(Saved entries)
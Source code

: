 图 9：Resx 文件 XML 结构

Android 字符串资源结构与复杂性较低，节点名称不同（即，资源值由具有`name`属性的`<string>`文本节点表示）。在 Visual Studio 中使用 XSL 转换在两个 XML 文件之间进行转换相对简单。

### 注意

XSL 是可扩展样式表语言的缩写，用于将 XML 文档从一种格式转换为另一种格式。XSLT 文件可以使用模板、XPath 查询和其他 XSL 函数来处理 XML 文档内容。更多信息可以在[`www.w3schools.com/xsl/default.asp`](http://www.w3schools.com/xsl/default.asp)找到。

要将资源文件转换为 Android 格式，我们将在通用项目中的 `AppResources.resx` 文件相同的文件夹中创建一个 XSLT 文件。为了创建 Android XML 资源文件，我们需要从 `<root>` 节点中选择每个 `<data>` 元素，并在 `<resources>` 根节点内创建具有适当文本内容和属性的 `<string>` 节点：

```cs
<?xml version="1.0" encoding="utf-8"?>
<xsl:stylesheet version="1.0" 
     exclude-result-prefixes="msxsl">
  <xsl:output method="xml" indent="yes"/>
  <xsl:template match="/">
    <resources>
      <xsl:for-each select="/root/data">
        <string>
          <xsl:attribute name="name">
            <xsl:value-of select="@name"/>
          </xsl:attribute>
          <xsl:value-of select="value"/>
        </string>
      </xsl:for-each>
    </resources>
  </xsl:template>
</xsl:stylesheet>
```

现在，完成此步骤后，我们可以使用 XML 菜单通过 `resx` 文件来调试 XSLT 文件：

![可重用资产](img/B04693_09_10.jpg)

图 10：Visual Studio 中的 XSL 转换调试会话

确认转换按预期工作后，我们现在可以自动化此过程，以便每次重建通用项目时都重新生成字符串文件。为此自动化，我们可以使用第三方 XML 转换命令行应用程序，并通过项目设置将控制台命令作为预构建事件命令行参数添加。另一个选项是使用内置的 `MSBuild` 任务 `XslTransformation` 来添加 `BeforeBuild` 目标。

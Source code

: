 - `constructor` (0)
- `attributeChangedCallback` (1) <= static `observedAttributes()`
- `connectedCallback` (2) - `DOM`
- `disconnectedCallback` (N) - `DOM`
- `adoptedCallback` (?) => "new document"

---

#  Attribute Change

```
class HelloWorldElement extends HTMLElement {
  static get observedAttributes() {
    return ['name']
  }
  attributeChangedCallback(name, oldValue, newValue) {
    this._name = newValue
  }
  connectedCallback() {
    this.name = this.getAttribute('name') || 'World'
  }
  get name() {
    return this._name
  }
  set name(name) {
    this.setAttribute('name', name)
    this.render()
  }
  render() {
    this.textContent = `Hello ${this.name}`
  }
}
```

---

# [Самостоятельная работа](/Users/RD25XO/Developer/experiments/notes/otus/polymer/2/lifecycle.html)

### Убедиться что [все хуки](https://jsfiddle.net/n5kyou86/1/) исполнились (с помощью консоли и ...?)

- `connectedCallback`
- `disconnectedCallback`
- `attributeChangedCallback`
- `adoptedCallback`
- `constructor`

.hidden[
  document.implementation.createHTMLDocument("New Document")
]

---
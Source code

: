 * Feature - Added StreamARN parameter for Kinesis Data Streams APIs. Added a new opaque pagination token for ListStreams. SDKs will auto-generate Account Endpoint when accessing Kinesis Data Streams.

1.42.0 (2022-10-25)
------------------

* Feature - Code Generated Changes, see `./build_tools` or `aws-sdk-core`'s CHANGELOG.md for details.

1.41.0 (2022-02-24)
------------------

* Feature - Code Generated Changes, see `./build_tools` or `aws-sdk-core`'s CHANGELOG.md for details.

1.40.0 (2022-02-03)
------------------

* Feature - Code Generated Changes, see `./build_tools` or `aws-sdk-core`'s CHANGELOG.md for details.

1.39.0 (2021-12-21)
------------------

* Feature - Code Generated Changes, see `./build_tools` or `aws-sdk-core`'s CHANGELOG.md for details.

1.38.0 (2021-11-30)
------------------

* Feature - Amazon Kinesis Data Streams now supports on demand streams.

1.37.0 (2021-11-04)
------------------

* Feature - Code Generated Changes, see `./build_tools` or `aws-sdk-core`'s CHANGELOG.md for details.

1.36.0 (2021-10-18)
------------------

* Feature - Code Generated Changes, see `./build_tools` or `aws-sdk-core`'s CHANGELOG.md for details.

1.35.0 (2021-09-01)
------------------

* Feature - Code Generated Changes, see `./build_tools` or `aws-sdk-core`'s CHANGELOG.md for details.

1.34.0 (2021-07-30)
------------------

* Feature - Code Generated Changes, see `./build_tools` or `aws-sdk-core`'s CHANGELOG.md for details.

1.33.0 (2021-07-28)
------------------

__TASK__. Copy out the lines above with "attributeChangedCallback" in them.

__SOLUTION__.
- `attributeChangedCallback` (1) <= static `observedAttributes()`
  attributeChangedCallback(name, oldValue, newValue) {
- `attributeChangedCallback`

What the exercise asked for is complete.